Celda 18: Exportar modelo para producción

In [None]:
def export_model_for_production(model, export_path='production_model'):
    """Exporta el modelo para uso en producción"""

    os.makedirs(export_path, exist_ok=True)

    # 1. Guardar el modelo completo en formato PyTorch
    torch.save(model, f'{export_path}/complete_model.pt')

    # 2. Guardar solo los pesos (más eficiente)
    torch.save(model.state_dict(), f'{export_path}/model_weights.pt')

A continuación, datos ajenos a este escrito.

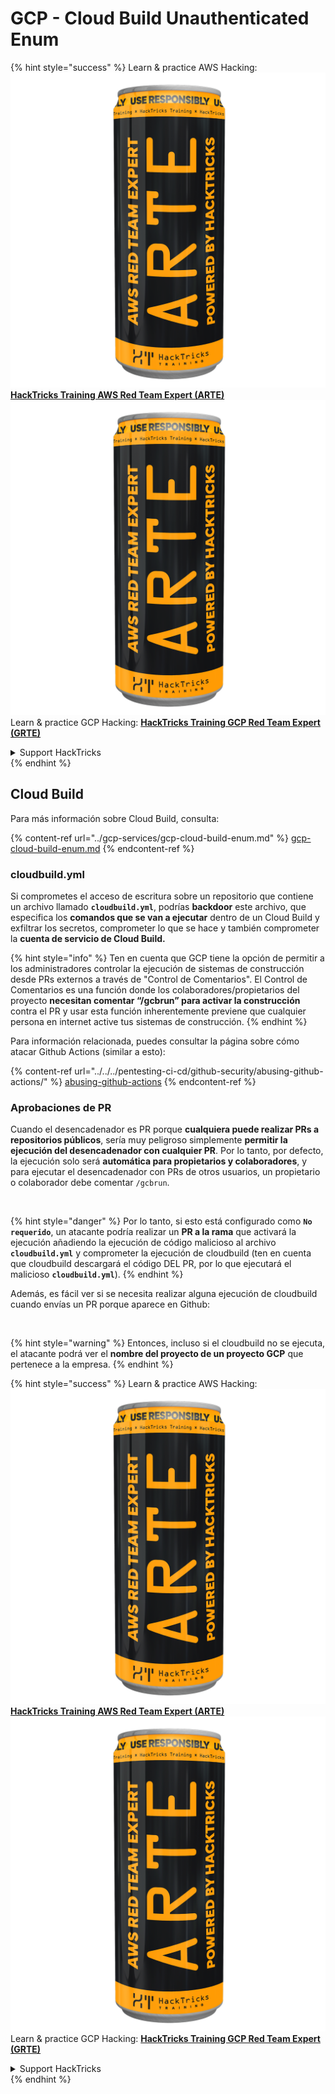 # GCP - Cloud Build Unauthenticated Enum

{% hint style="success" %}
Learn & practice AWS Hacking:<img src="../../../.gitbook/assets/image (1) (1) (1).png" alt="" data-size="line">[**HackTricks Training AWS Red Team Expert (ARTE)**](https://training.hacktricks.xyz/courses/arte)<img src="../../../.gitbook/assets/image (1) (1) (1).png" alt="" data-size="line">\
Learn & practice GCP Hacking: <img src="../../../.gitbook/assets/image (2).png" alt="" data-size="line">[**HackTricks Training GCP Red Team Expert (GRTE)**<img src="../../../.gitbook/assets/image (2).png" alt="" data-size="line">](https://training.hacktricks.xyz/courses/grte)

<details>

<summary>Support HackTricks</summary>

* Check the [**subscription plans**](https://github.com/sponsors/carlospolop)!
* **Join the** 💬 [**Discord group**](https://discord.gg/hRep4RUj7f) or the [**telegram group**](https://t.me/peass) or **follow** us on **Twitter** 🐦 [**@hacktricks\_live**](https://twitter.com/hacktricks_live)**.**
* **Share hacking tricks by submitting PRs to the** [**HackTricks**](https://github.com/carlospolop/hacktricks) and [**HackTricks Cloud**](https://github.com/carlospolop/hacktricks-cloud) github repos.

</details>
{% endhint %}

## Cloud Build

Para más información sobre Cloud Build, consulta:

{% content-ref url="../gcp-services/gcp-cloud-build-enum.md" %}
[gcp-cloud-build-enum.md](../gcp-services/gcp-cloud-build-enum.md)
{% endcontent-ref %}

### cloudbuild.yml

Si comprometes el acceso de escritura sobre un repositorio que contiene un archivo llamado **`cloudbuild.yml`**, podrías **backdoor** este archivo, que especifica los **comandos que se van a ejecutar** dentro de un Cloud Build y exfiltrar los secretos, comprometer lo que se hace y también comprometer la **cuenta de servicio de Cloud Build.**

{% hint style="info" %}
Ten en cuenta que GCP tiene la opción de permitir a los administradores controlar la ejecución de sistemas de construcción desde PRs externos a través de "Control de Comentarios". El Control de Comentarios es una función donde los colaboradores/propietarios del proyecto **necesitan comentar “/gcbrun” para activar la construcción** contra el PR y usar esta función inherentemente previene que cualquier persona en internet active tus sistemas de construcción.
{% endhint %}

Para información relacionada, puedes consultar la página sobre cómo atacar Github Actions (similar a esto):

{% content-ref url="../../../pentesting-ci-cd/github-security/abusing-github-actions/" %}
[abusing-github-actions](../../../pentesting-ci-cd/github-security/abusing-github-actions/)
{% endcontent-ref %}

### Aprobaciones de PR

Cuando el desencadenador es PR porque **cualquiera puede realizar PRs a repositorios públicos**, sería muy peligroso simplemente **permitir la ejecución del desencadenador con cualquier PR**. Por lo tanto, por defecto, la ejecución solo será **automática para propietarios y colaboradores**, y para ejecutar el desencadenador con PRs de otros usuarios, un propietario o colaborador debe comentar `/gcbrun`.

<figure><img src="../../../.gitbook/assets/image (339).png" alt="" width="563"><figcaption></figcaption></figure>

{% hint style="danger" %}
Por lo tanto, si esto está configurado como **`No requerido`**, un atacante podría realizar un **PR a la rama** que activará la ejecución añadiendo la ejecución de código malicioso al archivo **`cloudbuild.yml`** y comprometer la ejecución de cloudbuild (ten en cuenta que cloudbuild descargará el código DEL PR, por lo que ejecutará el malicioso **`cloudbuild.yml`**).
{% endhint %}

Además, es fácil ver si se necesita realizar alguna ejecución de cloudbuild cuando envías un PR porque aparece en Github:

<figure><img src="../../../.gitbook/assets/image (340).png" alt=""><figcaption></figcaption></figure>

{% hint style="warning" %}
Entonces, incluso si el cloudbuild no se ejecuta, el atacante podrá ver el **nombre del proyecto de un proyecto GCP** que pertenece a la empresa.
{% endhint %}

{% hint style="success" %}
Learn & practice AWS Hacking:<img src="../../../.gitbook/assets/image (1) (1) (1).png" alt="" data-size="line">[**HackTricks Training AWS Red Team Expert (ARTE)**](https://training.hacktricks.xyz/courses/arte)<img src="../../../.gitbook/assets/image (1) (1) (1).png" alt="" data-size="line">\
Learn & practice GCP Hacking: <img src="../../../.gitbook/assets/image (2).png" alt="" data-size="line">[**HackTricks Training GCP Red Team Expert (GRTE)**<img src="../../../.gitbook/assets/image (2).png" alt="" data-size="line">](https://training.hacktricks.xyz/courses/grte)

<details>

<summary>Support HackTricks</summary>

* Check the [**subscription plans**](https://github.com/sponsors/carlospolop)!
* **Join the** 💬 [**Discord group**](https://discord.gg/hRep4RUj7f) or the [**telegram group**](https://t.me/peass) or **follow** us on **Twitter** 🐦 [**@hacktricks\_live**](https://twitter.com/hacktricks_live)**.**
* **Share hacking tricks by submitting PRs to the** [**HackTricks**](https://github.com/carlospolop/hacktricks) and [**HackTricks Cloud**](https://github.com/carlospolop/hacktricks-cloud) github repos.

</details>
{% endhint %}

    # 3. Exportar a ONNX para interoperabilidad
    dummy_input = torch.randint(0, 256, (1, 128)).to(device)
    dummy_attention = torch.ones(1, 128).to(device)

    try:
        torch.onnx.export(
            model,
            (dummy_input, dummy_attention),
            f'{export_path}/model.onnx',
            input_names=['input_ids', 'attention_mask'],
            output_names=['output'],
            dynamic_axes={
                'input_ids': {0: 'batch_size', 1: 'sequence'},
                'attention_mask': {0: 'batch_size', 1: 'sequence'},
                'output': {0: 'batch_size', 1: 'sequence'}
            }
        )
        print("✓ ONNX export successful")
    except Exception as e:
        print(f"ONNX export failed: {e}")

    # 4. Guardar configuración
    config_dict = {
        'model_type': 'HybridNLLBByT5',
        'nllb_model': model.config.nllb_model_name,
        'byt5_model': model.config.byt5_model_name,
        'supported_languages': {
            'nllb': model.config.nllb_languages,
            'custom': model.config.new_languages
        },
        'max_length': model.config.max_length,
        'device_requirements': 'CUDA recommended, CPU supported'
    }

    with open(f'{export_path}/config.json', 'w') as f:
        json.dump(config_dict, f, indent=2)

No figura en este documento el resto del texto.